In several places we’ve used the metaphor of the artist standing before a blank sheet in order to inject a sense of drama and romance into tasks that will probably keep your hand on the calculator and your nose in the paper longer than you ever thought you could bear. Certainly any good management, not just Holistic Management, requires a lot of organizing, planning, and monitoring. But painters and poets don’t really enjoy much drama and romance in their day to day work. Most grind out their lives in risky, low-status toil, and they die broke far more often than ranchers and farmers do. Nevertheless, the comparison holds in other ways. In the blood of all who take responsibility for blank pages or pieces of land runs the desire to bring forth from them something altogether new and of lasting value.
Who knows why? A hundred times you’ve heard faded men in faded denim say, “I don’t know why I stay in this business”—though you know that leaving the bone-grinding labor on their land would kill them in no time at all.
Because you do know why, you’ll compose a land plan worthy of your art that will sustain you and others who live from that art. You will create it from a fresh map, unencumbered by the roads, fences, ditches, and other clutter you inherited or built without forethought. Your land will become what it ought to become.

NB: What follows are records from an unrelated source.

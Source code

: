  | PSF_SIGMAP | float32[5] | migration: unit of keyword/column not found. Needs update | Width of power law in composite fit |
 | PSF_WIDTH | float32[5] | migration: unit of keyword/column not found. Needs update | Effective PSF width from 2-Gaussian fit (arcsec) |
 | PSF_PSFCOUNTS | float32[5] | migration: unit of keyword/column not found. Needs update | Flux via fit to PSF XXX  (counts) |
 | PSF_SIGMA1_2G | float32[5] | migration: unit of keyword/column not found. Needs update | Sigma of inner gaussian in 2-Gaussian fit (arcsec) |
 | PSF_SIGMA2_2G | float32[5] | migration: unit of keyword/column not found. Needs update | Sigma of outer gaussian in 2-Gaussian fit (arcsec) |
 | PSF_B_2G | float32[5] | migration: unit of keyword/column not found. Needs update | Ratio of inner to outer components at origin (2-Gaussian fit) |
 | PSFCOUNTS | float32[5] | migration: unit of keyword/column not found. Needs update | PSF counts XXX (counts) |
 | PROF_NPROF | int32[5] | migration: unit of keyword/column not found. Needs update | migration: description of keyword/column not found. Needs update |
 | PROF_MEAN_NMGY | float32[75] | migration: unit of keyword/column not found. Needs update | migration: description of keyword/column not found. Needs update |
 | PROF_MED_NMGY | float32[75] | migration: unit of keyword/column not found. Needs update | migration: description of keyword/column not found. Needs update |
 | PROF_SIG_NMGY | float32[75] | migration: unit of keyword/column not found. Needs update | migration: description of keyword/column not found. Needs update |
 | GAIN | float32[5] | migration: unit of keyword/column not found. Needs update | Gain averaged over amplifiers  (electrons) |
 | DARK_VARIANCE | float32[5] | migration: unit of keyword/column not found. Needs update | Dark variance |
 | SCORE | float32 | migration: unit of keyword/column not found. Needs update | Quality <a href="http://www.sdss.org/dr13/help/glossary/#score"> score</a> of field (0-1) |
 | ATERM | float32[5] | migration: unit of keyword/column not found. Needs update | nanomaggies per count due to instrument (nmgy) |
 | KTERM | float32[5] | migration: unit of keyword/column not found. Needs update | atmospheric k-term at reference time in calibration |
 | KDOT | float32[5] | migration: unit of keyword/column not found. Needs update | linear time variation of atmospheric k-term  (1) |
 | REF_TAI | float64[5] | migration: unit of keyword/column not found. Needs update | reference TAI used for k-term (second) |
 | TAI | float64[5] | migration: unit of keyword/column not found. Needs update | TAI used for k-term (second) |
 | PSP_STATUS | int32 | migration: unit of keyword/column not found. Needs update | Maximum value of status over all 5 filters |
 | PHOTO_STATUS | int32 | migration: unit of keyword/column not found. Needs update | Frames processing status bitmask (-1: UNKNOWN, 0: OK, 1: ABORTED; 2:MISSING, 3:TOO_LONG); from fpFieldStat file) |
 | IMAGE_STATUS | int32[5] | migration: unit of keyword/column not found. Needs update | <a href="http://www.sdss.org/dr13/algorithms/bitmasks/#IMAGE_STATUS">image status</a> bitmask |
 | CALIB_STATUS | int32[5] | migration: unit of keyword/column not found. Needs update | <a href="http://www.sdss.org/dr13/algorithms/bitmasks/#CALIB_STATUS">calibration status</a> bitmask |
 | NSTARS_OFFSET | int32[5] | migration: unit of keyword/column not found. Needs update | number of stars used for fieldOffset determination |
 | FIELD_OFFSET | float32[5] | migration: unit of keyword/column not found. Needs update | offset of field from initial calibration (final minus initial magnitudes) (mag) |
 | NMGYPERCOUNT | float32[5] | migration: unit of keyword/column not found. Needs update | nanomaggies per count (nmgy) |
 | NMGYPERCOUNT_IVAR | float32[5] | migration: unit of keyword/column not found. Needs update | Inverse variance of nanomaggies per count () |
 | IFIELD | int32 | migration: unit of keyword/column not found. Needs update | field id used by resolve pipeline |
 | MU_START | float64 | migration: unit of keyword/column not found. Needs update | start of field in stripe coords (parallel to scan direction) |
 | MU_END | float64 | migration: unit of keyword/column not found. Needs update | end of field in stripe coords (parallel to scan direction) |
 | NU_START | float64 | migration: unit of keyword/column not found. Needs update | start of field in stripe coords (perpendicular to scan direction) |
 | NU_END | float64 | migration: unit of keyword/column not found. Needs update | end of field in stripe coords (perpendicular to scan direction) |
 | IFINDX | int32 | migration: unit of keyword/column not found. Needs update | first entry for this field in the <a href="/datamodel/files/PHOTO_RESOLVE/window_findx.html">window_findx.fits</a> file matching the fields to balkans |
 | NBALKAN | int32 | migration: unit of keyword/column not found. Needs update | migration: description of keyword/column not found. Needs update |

We’ve already hinted at the material benefits of planning. Too many people forfeit those benefits by clinging without reflection to what always was. A little bit of patient planning may return hundreds of thousands of dollars over the years in savings and increased income from fewer roads, water points, and fences; better livestock handling; greater wildlife productivity; reduced losses from weather and predation; and a host of other factors.
There is a bigger reason for planning, however.
While theologians debate the immortality of the soul, you can walk around and get your boots muddy in the ages of the earth, which compared to your short life might as well be immortal.
Then again, you aren’t sure, are you?
No other living planet has yet been found in space, and ours is very small. We tax it sorely with our bombs, wars, fumes, and fires, our cutting down and building up, our teeming cities and plundered fields, our grasping and our greed.
And that is why you will sit down with your planning sheets, your computers, and your maps, and do your work—so that when the paintings in their galleries and the poems on their shelves have gone to dust, the earth, your piece of land, will abide.